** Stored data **
........

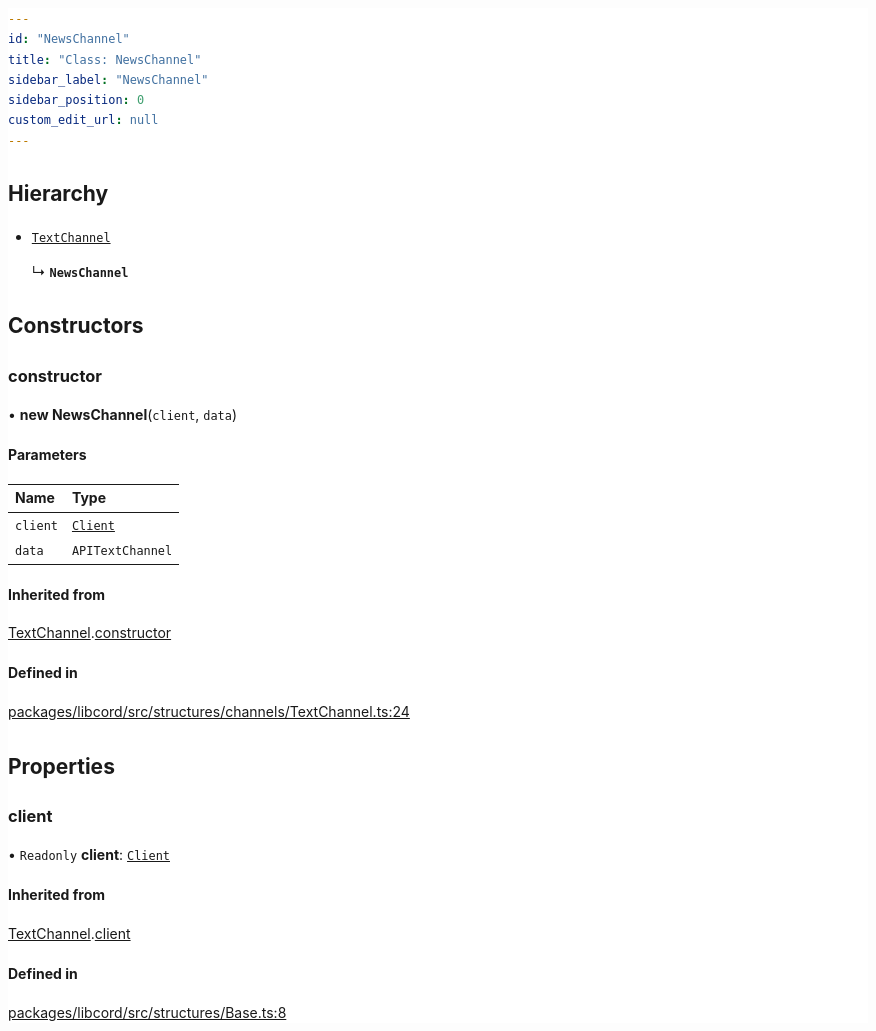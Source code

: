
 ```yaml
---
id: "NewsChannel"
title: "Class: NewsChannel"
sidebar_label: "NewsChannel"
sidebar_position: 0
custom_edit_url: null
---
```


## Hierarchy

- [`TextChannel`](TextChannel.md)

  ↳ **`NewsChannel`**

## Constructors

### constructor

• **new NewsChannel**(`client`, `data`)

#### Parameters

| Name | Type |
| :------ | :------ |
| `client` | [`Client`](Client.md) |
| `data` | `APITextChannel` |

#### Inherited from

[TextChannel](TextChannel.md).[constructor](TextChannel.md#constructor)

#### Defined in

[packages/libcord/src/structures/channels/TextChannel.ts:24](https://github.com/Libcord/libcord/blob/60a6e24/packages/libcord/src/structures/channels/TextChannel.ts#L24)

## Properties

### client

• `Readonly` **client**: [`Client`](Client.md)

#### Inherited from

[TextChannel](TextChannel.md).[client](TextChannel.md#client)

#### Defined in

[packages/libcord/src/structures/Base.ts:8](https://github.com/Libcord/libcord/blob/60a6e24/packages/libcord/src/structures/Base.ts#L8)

........

Here the job is to print all the data exactly, skipping any image.

Source code

:
 ```yaml
---
id: "NewsChannel"
title: "Class: NewsChannel"
sidebar_label: "NewsChannel"
sidebar_position: 0
custom_edit_url: null
---
```


## Hierarchy

- [`TextChannel`](TextChannel.md)

  ↳ **`NewsChannel`**

## Constructors

### constructor

• **new NewsChannel**(`client`, `data`)

#### Parameters

| Name | Type |
| :------ | :------ |
| `client` | [`Client`](Client.md) |
| `data` | `APITextChannel` |

#### Inherited from

[TextChannel](TextChannel.md).[constructor](TextChannel.md#constructor)

#### Defined in

[packages/libcord/src/structures/channels/TextChannel.ts:24](https://github.com/Libcord/libcord/blob/60a6e24/packages/libcord/src/structures/channels/TextChannel.ts#L24)

## Properties

### client

• `Readonly` **client**: [`Client`](Client.md)

#### Inherited from

[TextChannel](TextChannel.md).[client](TextChannel.md#client)

#### Defined in

[packages/libcord/src/structures/Base.ts:8](https://github.com/Libcord/libcord/blob/60a6e24/packages/libcord/src/structures/Base.ts#L8)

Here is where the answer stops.